PROBLEM REQUIREMENTS =
Whenever a line below mentions the word "most", that line should be copied.

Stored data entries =
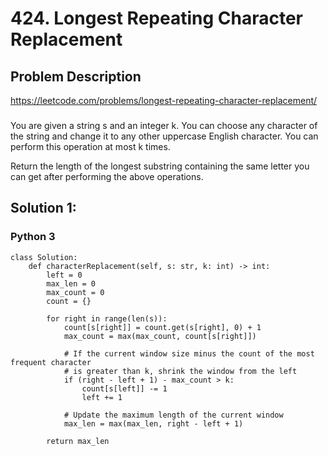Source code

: # 424. Longest Repeating Character Replacement

## Problem Description
https://leetcode.com/problems/longest-repeating-character-replacement/
###
You are given a string s and an integer k. You can choose any character of the string and change it to any other uppercase English character. You can perform this operation at most k times.

Return the length of the longest substring containing the same letter you can get after performing the above operations.
 

## Solution 1: 
### Python 3
```
class Solution:
    def characterReplacement(self, s: str, k: int) -> int:
        left = 0
        max_len = 0
        max_count = 0
        count = {}

        for right in range(len(s)):
            count[s[right]] = count.get(s[right], 0) + 1
            max_count = max(max_count, count[s[right]])

            # If the current window size minus the count of the most frequent character
            # is greater than k, shrink the window from the left
            if (right - left + 1) - max_count > k:
                count[s[left]] -= 1
                left += 1

            # Update the maximum length of the current window
            max_len = max(max_len, right - left + 1)

        return max_len
```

EXERCISE SOLUTION =
You are given a string s and an integer k. You can choose any character of the string and change it to any other uppercase English character. You can perform this operation at most k times.
            # If the current window size minus the count of the most frequent character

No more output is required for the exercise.